Krypolis (Carfilzomib), from Kypolis is an injectable tetrapeptide epoxyketone and a selective proteasome inhibitor, approved by the FDA on 20 July 2012 to treat patients with multiple myeloma, the second most commonly diagnosed blood cancer, who have received at least two prior therapies, including Velcade (bortezomib) and an immunomodulatory therapy.

FDA’s approval of Kyprolis provided a treatment option to patients with multiple myeloma whose disease has progressed despite the use of available therapies, and the drug racked $125 million in sales during the first half of this year.  $1 billion in sales are expected by 2015 if the drug manages a successful launch in Europe and gets approved for a broader population, all the while competing for market share with Celgene’s recently released Pomalyst.

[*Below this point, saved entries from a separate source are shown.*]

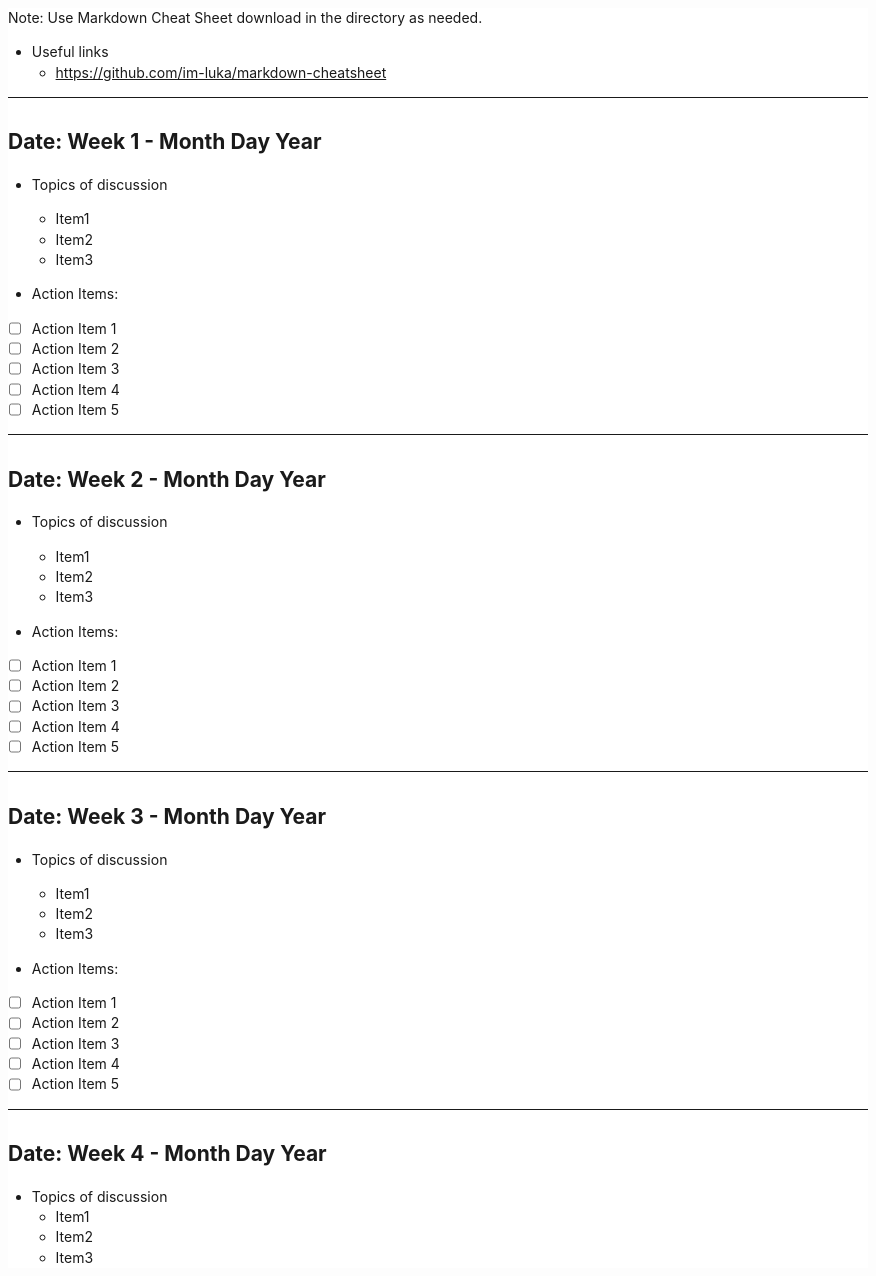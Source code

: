 Note: Use Markdown Cheat Sheet download in the directory as needed.

- Useful links
  - https://github.com/im-luka/markdown-cheatsheet

---
## Date: Week 1 - Month Day Year 
- Topics of discussion
    - Item1
    - Item2
    - Item3

- Action Items:

* [ ] Action Item 1
* [ ] Action Item 2
* [ ] Action Item 3
* [ ] Action Item 4
* [ ] Action Item 5
---

## Date: Week 2 - Month Day Year 
- Topics of discussion
    - Item1
    - Item2
    - Item3

- Action Items:

* [ ] Action Item 1
* [ ] Action Item 2
* [ ] Action Item 3
* [ ] Action Item 4
* [ ] Action Item 5
---
## Date: Week 3 - Month Day Year 
- Topics of discussion
    - Item1
    - Item2
    - Item3

- Action Items:

* [ ] Action Item 1
* [ ] Action Item 2
* [ ] Action Item 3
* [ ] Action Item 4
* [ ] Action Item 5
---
## Date: Week 4 - Month Day Year 
- Topics of discussion
    - Item1
    - Item2
    - Item3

Amgen’s bid for Onyx fills a gap in the California-based company portfolio, which largely consists of drugs to support cancer patients, like Neupogen (Filgrastim, for the treatment of neutropenia) and Neulasta (Pegfilgrastim), rather than treat cancer patients. Since Amgen’s portfolio consists largely of biologicals, the looming threat of biosimilars expected to hit the market in the coming years is another source of pressure for Amgen to diversify its portfolio.

Onyx is currently developing Oprozomib, another blood cancer drug,  and is studying Kyprolis in an expanded group of patients. Alongside these two products, Onyx sells Nexavar for liver and kidney cancer in partnership with Bayer AG. Onyx generated $362 million in revenue in 2012, with 80% coming from Nexavar and the stomach-cancer treatment Stivarga. The company gets a 20% royalty on Stivarga from Bayer.

As for Amgen, alongside the acquisition of Krypolis and Oprozomib, the company is currently in the late development phases of eight cancer medicines that will generate clinical trial data over the next three years, Chief Executive Officer Robert Bradway said in February.

Kyprolis competes with the Celgene Corp drug Revlimid (Lenalidomide). Celgene also has a new oral myeloma treatment, Pomalyst, approved in February 8, 2013 by the FDA.